▶ EXERCISE GOAL:
The answer must be every line below that holds the word "comienzan".

[Records from a dataset]
----
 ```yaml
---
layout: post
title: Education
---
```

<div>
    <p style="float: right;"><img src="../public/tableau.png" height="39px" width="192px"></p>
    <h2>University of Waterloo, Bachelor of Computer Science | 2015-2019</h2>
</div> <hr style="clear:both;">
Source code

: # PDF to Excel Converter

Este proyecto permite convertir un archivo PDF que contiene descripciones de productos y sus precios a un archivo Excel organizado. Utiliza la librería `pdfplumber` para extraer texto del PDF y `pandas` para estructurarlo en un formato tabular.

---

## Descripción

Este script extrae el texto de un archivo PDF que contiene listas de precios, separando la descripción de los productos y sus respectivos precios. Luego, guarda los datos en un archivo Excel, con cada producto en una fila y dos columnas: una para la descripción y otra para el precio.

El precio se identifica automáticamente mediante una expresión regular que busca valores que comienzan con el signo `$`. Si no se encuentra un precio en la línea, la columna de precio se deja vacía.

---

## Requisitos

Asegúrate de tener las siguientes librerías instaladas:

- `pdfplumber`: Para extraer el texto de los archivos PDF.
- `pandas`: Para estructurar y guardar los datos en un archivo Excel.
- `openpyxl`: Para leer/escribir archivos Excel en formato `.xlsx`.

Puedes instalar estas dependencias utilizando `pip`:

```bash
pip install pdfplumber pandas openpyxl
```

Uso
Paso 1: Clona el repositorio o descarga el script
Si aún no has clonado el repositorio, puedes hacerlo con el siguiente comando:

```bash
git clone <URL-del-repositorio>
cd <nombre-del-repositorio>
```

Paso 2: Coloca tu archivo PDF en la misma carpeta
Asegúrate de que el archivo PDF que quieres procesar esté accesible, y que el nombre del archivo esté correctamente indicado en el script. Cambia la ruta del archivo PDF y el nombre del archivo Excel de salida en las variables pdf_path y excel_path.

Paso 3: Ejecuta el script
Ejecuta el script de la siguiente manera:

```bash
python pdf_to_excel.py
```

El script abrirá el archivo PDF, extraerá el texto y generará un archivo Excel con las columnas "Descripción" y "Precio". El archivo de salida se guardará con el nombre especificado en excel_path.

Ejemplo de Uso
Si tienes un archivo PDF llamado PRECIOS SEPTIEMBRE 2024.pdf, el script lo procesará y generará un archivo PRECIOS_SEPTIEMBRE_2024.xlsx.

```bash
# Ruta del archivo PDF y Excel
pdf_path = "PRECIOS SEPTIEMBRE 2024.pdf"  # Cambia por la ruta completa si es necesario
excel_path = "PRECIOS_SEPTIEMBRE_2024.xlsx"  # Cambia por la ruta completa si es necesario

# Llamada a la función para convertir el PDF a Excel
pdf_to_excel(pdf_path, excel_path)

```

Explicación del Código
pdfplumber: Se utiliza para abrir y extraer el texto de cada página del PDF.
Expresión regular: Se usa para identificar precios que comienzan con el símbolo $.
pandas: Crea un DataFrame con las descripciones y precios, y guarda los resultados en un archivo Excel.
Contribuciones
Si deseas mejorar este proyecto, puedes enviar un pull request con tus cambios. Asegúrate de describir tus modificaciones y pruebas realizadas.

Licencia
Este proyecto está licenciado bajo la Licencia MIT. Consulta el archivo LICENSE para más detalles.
----
▶ RESPONSE TO THIS EXERCISE:
El precio se identifica automáticamente mediante una expresión regular que busca valores que comienzan con el signo `$`. Si no se encuentra un precio en la línea, la columna de precio se deja vacía.
Expresión regular: Se usa para identificar precios que comienzan con el símbolo $.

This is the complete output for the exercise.